8 high-protein, low-calorie meals that are easy to make and super filling

Philly Cheesesteak Stuffed Peppers

A twist on the classic Philly cheesesteak, these stuffed peppers offer all the comforting flavors in a lighter, one-and-done meal.

Air Fryer Salmon and Swiss Chard

Packed with omega-3 fatty acids and other nutrients, salmon cooked in the air fryer makes for a healthy and delicious dinner when paired with nutrient-rich Swiss chard.

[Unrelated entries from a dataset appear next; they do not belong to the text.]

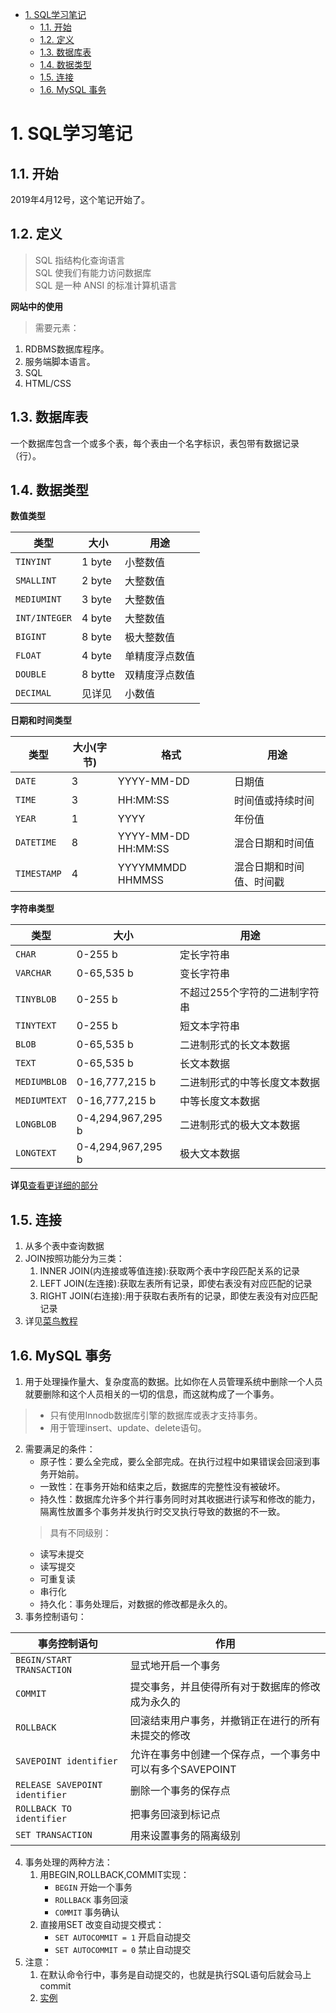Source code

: <!-- TOC -->

- [1. SQL学习笔记](#1-sql学习笔记)
  - [1.1. 开始](#11-开始)
  - [1.2. 定义](#12-定义)
  - [1.3. 数据库表](#13-数据库表)
  - [1.4. 数据类型](#14-数据类型)
  - [1.5. 连接](#15-连接)
  - [1.6. MySQL 事务](#16-mysql-事务)

<!-- /TOC -->
# 1. SQL学习笔记

## 1.1. 开始

2019年4月12号，这个笔记开始了。  

## 1.2. 定义

>SQL 指结构化查询语言  
>SQL 使我们有能力访问数据库  
>SQL 是一种 ANSI 的标准计算机语言  

**网站中的使用**

>需要元素：
1. RDBMS数据库程序。  
2. 服务端脚本语言。  
3. SQL  
4. HTML/CSS

## 1.3. 数据库表  
一个数据库包含一个或多个表，每个表由一个名字标识，表包带有数据记录（行）。  

## 1.4. 数据类型

**数值类型**

类型|大小|用途
--|--|--
`TINYINT`|1 byte|小整数值
`SMALLINT`|2 byte|大整数值
`MEDIUMINT`|3 byte|大整数值
`INT/INTEGER`|4 byte|大整数值
`BIGINT`|8 byte|极大整数值
`FLOAT`|4 byte|单精度浮点数值
`DOUBLE`|8 bytte|双精度浮点数值
`DECIMAL`|见详见|小数值

**日期和时间类型**

类型|大小(字节)|格式|用途
--|--|--|--
`DATE`|3|YYYY-MM-DD|日期值
`TIME`|3|HH:MM:SS|时间值或持续时间
`YEAR`|1|YYYY|年份值
`DATETIME`|8|YYYY-MM-DD HH:MM:SS|混合日期和时间值
`TIMESTAMP`|4|YYYYMMMDD HHMMSS|混合日期和时间值、时间戳

**字符串类型**

类型|大小|用途
--|--|--
`CHAR`|0-255 b|定长字符串
`VARCHAR`|0-65,535 b|变长字符串
`TINYBLOB`|0-255 b|不超过255个字符的二进制字符串
`TINYTEXT`|0-255 b|短文本字符串
`BLOB`|0-65,535 b|二进制形式的长文本数据
`TEXT`|0-65,535 b|长文本数据
`MEDIUMBLOB`|0-16,777,215 b|二进制形式的中等长度文本数据
`MEDIUMTEXT`|0-16,777,215 b|中等长度文本数据
`LONGBLOB`|0-4,294,967,295 b|二进制形式的极大文本数据
`LONGTEXT`|0-4,294,967,295 b|极大文本数据

**详见**<a href ="http://www.runoob.com/mysql/mysql-data-types.html">查看更详细的部分</a>  



## 1.5. 连接
1. 从多个表中查询数据
2. JOIN按照功能分为三类：
   1. INNER JOIN(内连接或等值连接):获取两个表中字段匹配关系的记录
   2. LEFT JOIN(左连接):获取左表所有记录，即使右表没有对应匹配的记录
   3. RIGHT JOIN(右连接):用于获取右表所有的记录，即使左表没有对应匹配记录
3. 详见<a href="http://www.runoob.com/mysql/mysql-join.html">菜鸟教程</a>

## 1.6. MySQL 事务
1. 用于处理操作量大、复杂度高的数据。比如你在人员管理系统中删除一个人员就要删除和这个人员相关的一切的信息，而这就构成了一个事务。  
>+ 只有使用Innodb数据库引擎的数据库或表才支持事务。
>+ 用于管理insert、update、delete语句。
2. 需要满足的条件：
   + 原子性：要么全完成，要么全部完成。在执行过程中如果错误会回滚到事务开始前。
   + 一致性：在事务开始和结束之后，数据库的完整性没有被破坏。
   + 持久性：数据库允许多个并行事务同时对其收据进行读写和修改的能力，隔离性放置多个事务并发执行时交叉执行导致的数据的不一致。
   >具有不同级别：
      + 读写未提交
      + 读写提交
      + 可重复读
      + 串行化
   + 持久化：事务处理后，对数据的修改都是永久的。
3. 事务控制语句：

事务控制语句|作用
--|--
`BEGIN/START TRANSACTION`|显式地开启一个事务
`COMMIT`|提交事务，并且使得所有对于数据库的修改成为永久的
`ROLLBACK`|回滚结束用户事务，并撤销正在进行的所有未提交的修改
`SAVEPOINT identifier`|允许在事务中创建一个保存点，一个事务中可以有多个SAVEPOINT
`RELEASE SAVEPOINT identifier`|删除一个事务的保存点
`ROLLBACK TO identifier`|把事务回滚到标记点
`SET TRANSACTION`|用来设置事务的隔离级别
4. 事务处理的两种方法：
   1. 用BEGIN,ROLLBACK,COMMIT实现：
      + `BEGIN` 开始一个事务
      + `ROLLBACK` 事务回滚
      + `COMMIT` 事务确认
   2. 直接用SET 改变自动提交模式：
      + `SET AUTOCOMMIT = 1` 开启自动提交
      + `SET AUTOCOMMIT = 0` 禁止自动提交
5. 注意：
   1. 在默认命令行中，事务是自动提交的，也就是执行SQL语句后就会马上commit
   2. <a href = "www.runoob.com/mysql/mysql-transaction.html">实例</a>

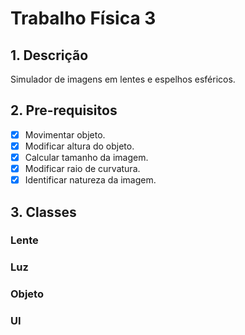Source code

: # Trabalho Física 3

## 1. Descrição
Simulador de imagens em lentes e espelhos esféricos.

## 2. Pre-requisitos
- [x] Movimentar objeto.
- [x] Modificar altura do objeto.
- [x] Calcular tamanho da imagem.
- [x] Modificar raio de curvatura.
- [x] Identificar natureza da imagem.

## 3. Classes
### Lente  

### Luz

### Objeto

### UI
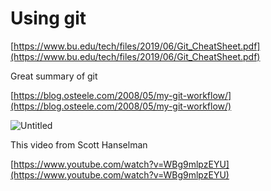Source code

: # Using git

[https://www.bu.edu/tech/files/2019/06/Git_CheatSheet.pdf](https://www.bu.edu/tech/files/2019/06/Git_CheatSheet.pdf)

Great summary of git

[https://blog.osteele.com/2008/05/my-git-workflow/](https://blog.osteele.com/2008/05/my-git-workflow/)

![Untitled](Using%20git%2095bbef1984fb477c86ade745859c69ae/Untitled.png)

This video from Scott Hanselman

[https://www.youtube.com/watch?v=WBg9mlpzEYU](https://www.youtube.com/watch?v=WBg9mlpzEYU)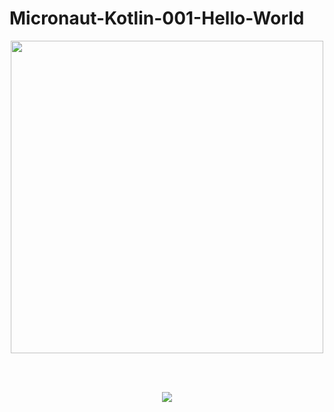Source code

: # Micronaut-Kotlin-001-Hello-World

<p align="center">
    <img src="https://micronaut.io/images/micronaut_mini_copy_tm.svg" width="500">	
</p>
<br>
<br>
<p align="center">
    <img src="https://github.com/vicboma1/Micronaut-Kotlin-001-Hello-World/raw/master/assets/test.png" >	
</p>

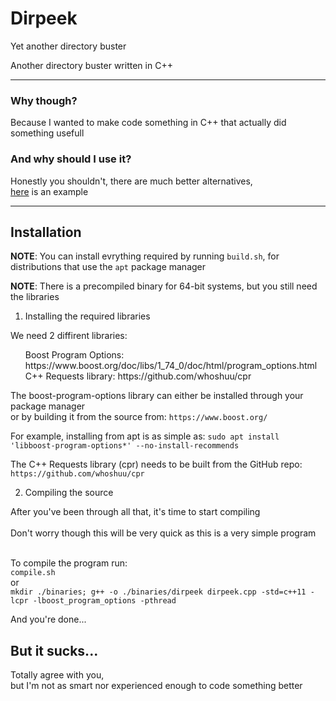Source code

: # Dirpeek

Yet another directory buster

Another directory buster written in C++

---------------------------------------

### Why though?

Because I wanted to make code something in C++ that actually did something usefull


### And why should I use it?

Honestly you shouldn't, there are much better alternatives,<br>
[here](https://github.com/OJ/gobuster) is an example

---------------------------------------

## Installation

**NOTE**: You can install evrything required by running `build.sh`, for distributions that use the `apt` package manager

**NOTE**: There is a precompiled binary for 64-bit systems, but you still need the libraries

1. Installing the required libraries

We need 2 diffirent libraries:
<ul>
	Boost Program Options:	https://www.boost.org/doc/libs/1_74_0/doc/html/program_options.html<br>
	C++ Requests library:	https://github.com/whoshuu/cpr<br>
</ul>

The boost-program-options library can either be installed through your package manager<br>
or by building it from the source from: `https://www.boost.org/`

For example, installing from apt is as simple as:
`sudo apt install 'libboost-program-options*' --no-install-recommends`

The C++ Requests library (cpr) needs to be built from the GitHub repo:<br>
`https://github.com/whoshuu/cpr`

2. Compiling the source

After you've been through all that, it's time to start compiling<br><br>
Don't worry though this will be very quick as this is a very simple program<br><br>

To compile the program run:<br>
`compile.sh`<br>
or<br>
`mkdir ./binaries; g++ -o ./binaries/dirpeek dirpeek.cpp -std=c++11 -lcpr -lboost_program_options -pthread`

And you're done...<br>

## But it sucks...

Totally agree with you,<br>
but I'm not as smart nor experienced enough to code something better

Lemon Tahini-Marinated Chicken

Grilled chicken thighs marinated in lemon and tahini offer a burst of flavor and can be prepared in bulk for easy meal prep throughout the week.

Steak with Pickled Veggies

A protein-packed steak dish served with tangy pickled vegetables for a flavorful and low-carb dinner option.

Kale and Chickpea Toasts

A high-protein vegetarian option featuring chickpeas and kale on toast, perfect for those looking for meatless meals without compromising on protein.

Pork, Pineapple and Onion Skewers

Easy-to-make skewers featuring pork, pineapple, and onion, offering nearly 30 grams of protein per serving.

Salmon Salad Tartines

A quick and fancy lunch or dinner option made with canned salmon and served on toast, providing a good source of protein.

Sweet Potato Breakfast Burritos

Eggs, a complete protein source, star in these breakfast burritos, offering a satisfying and protein-rich start to the day.